Ils se surnommaient "La Meute". Cinq Espagnols ont été condamnés jeudi à neuf ans de prison en Espagne pour des "abus sexuels" sur une jeune femme qu'ils avaient eux-mêmes filmés, mais la qualification de "viol" n'a pas été retenue, suscitant une vague de protestations.
Les cinq Sévillans, âgés de 27 à 29 ans, s'étaient eux-mêmes vantés de leurs actes du 7 juillet 2016, pendant les fêtes très populaires de la San Fermin en Navarre, dans le nord du pays. Sur un groupe de messagerie WhatsApp intitulé "La Manada" ("La Meute"), ils s'étaient notamment envoyé une vidéo des faits accompagnée du message : "en train d'en baiser une à cinq".
Le jugement fait la Une de toute la presse espagnole vendredi :
>> Le jugement de "La Meute" déclenche une vague d'indignation
>> "Entourée par cinq hommes, bien plus âgés qu'elle et de forte corpulence, la plaignante a été envahie d'un fort sentiment de trouble et d'angoisse, qui l'a plongée dans la stupeur et qui lui a fait adopter une attitude de soumission et de passivité, la conduisant à faire ce que les accusés lui demandaient de faire" Ça, ce n'est pas un viol ?"
>> "La Meute" convaincue d'abus mais pas d'agression sexuelle
Une peine très inférieure aux réquisitions du parquet.
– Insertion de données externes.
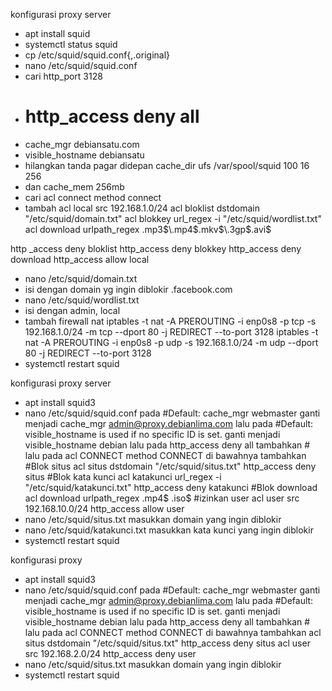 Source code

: konfigurasi proxy server

- apt install squid
- systemctl status squid
- cp /etc/squid/squid.conf{,.original}
- nano /etc/squid/squid.conf
- cari http_port 3128
- # http_access deny all
- cache_mgr debiansatu.com
- visible_hostname debiansatu
- hilangkan tanda pagar didepan cache_dir ufs /var/spool/squid 100 16 256
- dan cache_mem 256mb
- cari acl connect method connect
- tambah acl local src 192.168.1.0/24
  acl bloklist dstdomain "/etc/squid/domain.txt"
  acl blokkey url_regex -i "/etc/squid/wordlist.txt"
  acl download urlpath_regex \.mp3$\.mp4$\.mkv$\.3gp$\.avi$

http \_access deny bloklist
http_access deny blokkey
http_access deny download
http_access allow local

- nano /etc/squid/domain.txt
- isi dengan domain yg ingin diblokir .facebook.com
- nano /etc/squid/wordlist.txt
- isi dengan admin, local
- tambah firewall nat
  iptables -t nat -A PREROUTING -i enp0s8 -p tcp -s 192.168.1.0/24 -m tcp --dport 80 -j REDIRECT --to-port 3128
  iptables -t nat -A PREROUTING -i enp0s8 -p udp -s 192.168.1.0/24 -m udp --dport 80 -j REDIRECT --to-port 3128
- systemctl restart squid

konfigurasi proxy server

- apt install squid3
- nano /etc/squid/squid.conf
  pada #Default:
  cache_mgr webmaster ganti menjadi cache_mgr admin@proxy.debianlima.com
  lalu pada #Default:
  visible_hostname is used if no specific ID is set.
  ganti menjadi visible_hostname debian
  lalu pada http_access deny all tambahkan #
  lalu pada acl CONNECT method CONNECT
  di bawahnya tambahkan
  #Blok situs
  acl situs dstdomain "/etc/squid/situs.txt"
  http_access deny situs
  #Blok kata kunci
  acl katakunci url_regex -i "/etc/squid/katakunci.txt"
  http_access deny katakunci
  #Blok download
  acl download urlpath_regex \.mp4$ \.iso$
  #izinkan user
  acl user src 192.168.10.0/24
  http_access allow user
- nano /etc/squid/situs.txt
  masukkan domain yang ingin diblokir
- nano /etc/squid/katakunci.txt
  masukkan kata kunci yang ingin diblokir
- systemctl restart squid

konfigurasi proxy

- apt install squid3
- nano /etc/squid/squid.conf
  pada #Default:
  cache_mgr webmaster ganti menjadi cache_mgr admin@proxy.debianlima.com
  lalu pada #Default:
  visible_hostname is used if no specific ID is set.
  ganti menjadi visible_hostname debian
  lalu pada http_access deny all tambahkan #
  lalu pada acl CONNECT method CONNECT
  di bawahnya tambahkan
  acl situs dstdomain "/etc/squid/situs.txt"
  http_access deny situs
  acl user src 192.168.2.0/24
  http_access deny user
- nano /etc/squid/situs.txt
  masukkan domain yang ingin diblokir
- systemctl restart squid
Le jugement du tribunal de Navarre était particulièrement attendu en Espagne, sept semaines après une "grève générale féministe" sans précédent et les énormes manifestations du 8 mars pour les droits des femmes. Les juges ont certes condamné chacun des cinq prévenus à neuf ans de prison pour "abus sexuel" sur une Madrilène de 18 ans, aggravé du chef d'"abus de faiblesse". Ils devront en outre verser 50.000 euros à la victime, qu'ils n'ont plus le droit d'approcher ni de contacter pendant quinze ans. Mais les magistrats n'ont pas retenu l'accusation de viol, pour lequel le Code pénal espagnol stipule qu'il doit y avoir eu "intimidation" ou "violence". La sentence est très inférieure aux réquisitions du parquet, qui avait requis 22 ans et 10 mois à l'encontre de chacun des prévenus.
" Si ce qu'a fait 'La Meute' n'est pas de la violence en groupe contre une femme sans défense, qu'entend-on alors par viol ? "
Une vague de soutiens à la victime. La décision judiciaire a aussitôt été contestée, et les avocats de la victime et de quatre accusés ont annoncé leur intention de faire appel. Aux portes du tribunal, des manifestants criaient "Ce n'est pas un abus sexuel, c'est un viol". Et de nombreux usagers de Twitter relançaient le slogan "Moi je te crois, ma sœur" à l'attention de la victime. Le chef de l'opposition, le socialiste Pedro Sanchez, s'est interrogé sur Twitter : "Si ce qu'a fait 'La Meute' n'est pas de la violence en groupe contre une femme sans défense, qu'entend-on alors par viol ?" La maire de Barcelone, Ada Colau, s'est adressée à la victime par un tweet : "Cela m'indigne qu'après un viol collectif, tu doives supporter la violence d'une justice patriarcale."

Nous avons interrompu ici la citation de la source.